-- Opening Marker --

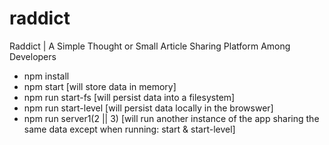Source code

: # raddict
Raddict | A Simple Thought or Small Article Sharing Platform Among Developers

- npm install
- npm start [will store data in memory]
- npm run start-fs [will persist data into a filesystem]
- npm run start-level [will persist data locally in the browswer]
- npm run server1(2 || 3) [will run another instance of the app sharing the same data except when running: start & start-level]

-- Closing Marker --

-- EXERCISE --
If a line of the entries above holds "data", count it, then report the total alone.

-- SOLUTION FOR THIS EXERCISE --
4